*Task to carry out:*
Repeat each line of the listing exactly as written.

======== Extracted information ========

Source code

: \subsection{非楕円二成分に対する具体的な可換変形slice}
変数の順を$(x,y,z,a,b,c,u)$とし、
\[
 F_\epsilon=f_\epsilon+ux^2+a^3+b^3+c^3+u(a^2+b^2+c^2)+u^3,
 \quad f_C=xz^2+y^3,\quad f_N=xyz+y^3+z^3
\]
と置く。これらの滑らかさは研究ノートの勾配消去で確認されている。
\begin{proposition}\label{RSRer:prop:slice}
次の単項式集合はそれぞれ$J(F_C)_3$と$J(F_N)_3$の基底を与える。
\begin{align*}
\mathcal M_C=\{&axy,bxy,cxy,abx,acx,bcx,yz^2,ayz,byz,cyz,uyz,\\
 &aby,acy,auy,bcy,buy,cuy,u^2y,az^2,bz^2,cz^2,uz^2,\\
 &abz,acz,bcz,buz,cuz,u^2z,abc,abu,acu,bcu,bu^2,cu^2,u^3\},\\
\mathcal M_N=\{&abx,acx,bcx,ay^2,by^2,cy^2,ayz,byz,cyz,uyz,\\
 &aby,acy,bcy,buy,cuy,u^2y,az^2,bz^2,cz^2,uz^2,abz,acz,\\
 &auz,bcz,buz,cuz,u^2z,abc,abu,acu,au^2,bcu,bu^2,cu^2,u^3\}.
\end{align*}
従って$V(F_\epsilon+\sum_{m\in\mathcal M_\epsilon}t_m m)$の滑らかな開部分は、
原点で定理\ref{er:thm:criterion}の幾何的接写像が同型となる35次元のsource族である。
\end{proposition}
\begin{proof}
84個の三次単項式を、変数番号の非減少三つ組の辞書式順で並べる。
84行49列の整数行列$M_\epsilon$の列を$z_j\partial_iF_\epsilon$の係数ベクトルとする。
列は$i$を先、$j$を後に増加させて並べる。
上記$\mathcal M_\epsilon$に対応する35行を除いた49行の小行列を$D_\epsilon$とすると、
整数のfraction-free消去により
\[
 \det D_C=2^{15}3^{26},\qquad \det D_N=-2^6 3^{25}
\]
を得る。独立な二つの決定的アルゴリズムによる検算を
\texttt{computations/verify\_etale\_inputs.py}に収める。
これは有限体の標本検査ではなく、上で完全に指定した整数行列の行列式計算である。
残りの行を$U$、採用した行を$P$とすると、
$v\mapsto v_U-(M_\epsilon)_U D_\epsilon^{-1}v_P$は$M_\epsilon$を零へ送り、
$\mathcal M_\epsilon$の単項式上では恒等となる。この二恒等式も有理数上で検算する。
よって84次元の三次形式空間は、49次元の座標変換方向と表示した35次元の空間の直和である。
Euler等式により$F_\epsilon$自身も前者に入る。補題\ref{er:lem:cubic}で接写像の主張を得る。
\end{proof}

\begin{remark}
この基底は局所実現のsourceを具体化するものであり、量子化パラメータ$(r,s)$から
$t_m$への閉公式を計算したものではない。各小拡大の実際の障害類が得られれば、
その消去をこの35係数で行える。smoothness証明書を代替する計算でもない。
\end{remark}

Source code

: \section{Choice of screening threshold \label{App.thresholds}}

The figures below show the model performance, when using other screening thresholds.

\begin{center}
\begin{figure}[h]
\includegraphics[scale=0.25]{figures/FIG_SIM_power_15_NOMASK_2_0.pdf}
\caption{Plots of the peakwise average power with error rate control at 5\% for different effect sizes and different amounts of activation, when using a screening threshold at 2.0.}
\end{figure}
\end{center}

========

*The answer:*
Source code

: \subsection{非楕円二成分に対する具体的な可換変形slice}
変数の順を$(x,y,z,a,b,c,u)$とし、
\[
 F_\epsilon=f_\epsilon+ux^2+a^3+b^3+c^3+u(a^2+b^2+c^2)+u^3,
 \quad f_C=xz^2+y^3,\quad f_N=xyz+y^3+z^3
\]
と置く。これらの滑らかさは研究ノートの勾配消去で確認されている。
\begin{proposition}\label{RSRer:prop:slice}
次の単項式集合はそれぞれ$J(F_C)_3$と$J(F_N)_3$の基底を与える。
\begin{align*}
\mathcal M_C=\{&axy,bxy,cxy,abx,acx,bcx,yz^2,ayz,byz,cyz,uyz,\\
 &aby,acy,auy,bcy,buy,cuy,u^2y,az^2,bz^2,cz^2,uz^2,\\
 &abz,acz,bcz,buz,cuz,u^2z,abc,abu,acu,bcu,bu^2,cu^2,u^3\},\\
\mathcal M_N=\{&abx,acx,bcx,ay^2,by^2,cy^2,ayz,byz,cyz,uyz,\\
 &aby,acy,bcy,buy,cuy,u^2y,az^2,bz^2,cz^2,uz^2,abz,acz,\\
 &auz,bcz,buz,cuz,u^2z,abc,abu,acu,au^2,bcu,bu^2,cu^2,u^3\}.
\end{align*}
従って$V(F_\epsilon+\sum_{m\in\mathcal M_\epsilon}t_m m)$の滑らかな開部分は、
原点で定理\ref{er:thm:criterion}の幾何的接写像が同型となる35次元のsource族である。
\end{proposition}
\begin{proof}
84個の三次単項式を、変数番号の非減少三つ組の辞書式順で並べる。
84行49列の整数行列$M_\epsilon$の列を$z_j\partial_iF_\epsilon$の係数ベクトルとする。
列は$i$を先、$j$を後に増加させて並べる。
上記$\mathcal M_\epsilon$に対応する35行を除いた49行の小行列を$D_\epsilon$とすると、
整数のfraction-free消去により
\[
 \det D_C=2^{15}3^{26},\qquad \det D_N=-2^6 3^{25}
\]
を得る。独立な二つの決定的アルゴリズムによる検算を
\texttt{computations/verify\_etale\_inputs.py}に収める。
これは有限体の標本検査ではなく、上で完全に指定した整数行列の行列式計算である。
残りの行を$U$、採用した行を$P$とすると、
$v\mapsto v_U-(M_\epsilon)_U D_\epsilon^{-1}v_P$は$M_\epsilon$を零へ送り、
$\mathcal M_\epsilon$の単項式上では恒等となる。この二恒等式も有理数上で検算する。
よって84次元の三次形式空間は、49次元の座標変換方向と表示した35次元の空間の直和である。
Euler等式により$F_\epsilon$自身も前者に入る。補題\ref{er:lem:cubic}で接写像の主張を得る。
\end{proof}

\begin{remark}
この基底は局所実現のsourceを具体化するものであり、量子化パラメータ$(r,s)$から
$t_m$への閉公式を計算したものではない。各小拡大の実際の障害類が得られれば、
その消去をこの35係数で行える。smoothness証明書を代替する計算でもない。
\end{remark}

Source code

: \section{Choice of screening threshold \label{App.thresholds}}

The figures below show the model performance, when using other screening thresholds.

\begin{center}
\begin{figure}[h]
\includegraphics[scale=0.25]{figures/FIG_SIM_power_15_NOMASK_2_0.pdf}
\caption{Plots of the peakwise average power with error rate control at 5\% for different effect sizes and different amounts of activation, when using a screening threshold at 2.0.}
\end{figure}
\end{center}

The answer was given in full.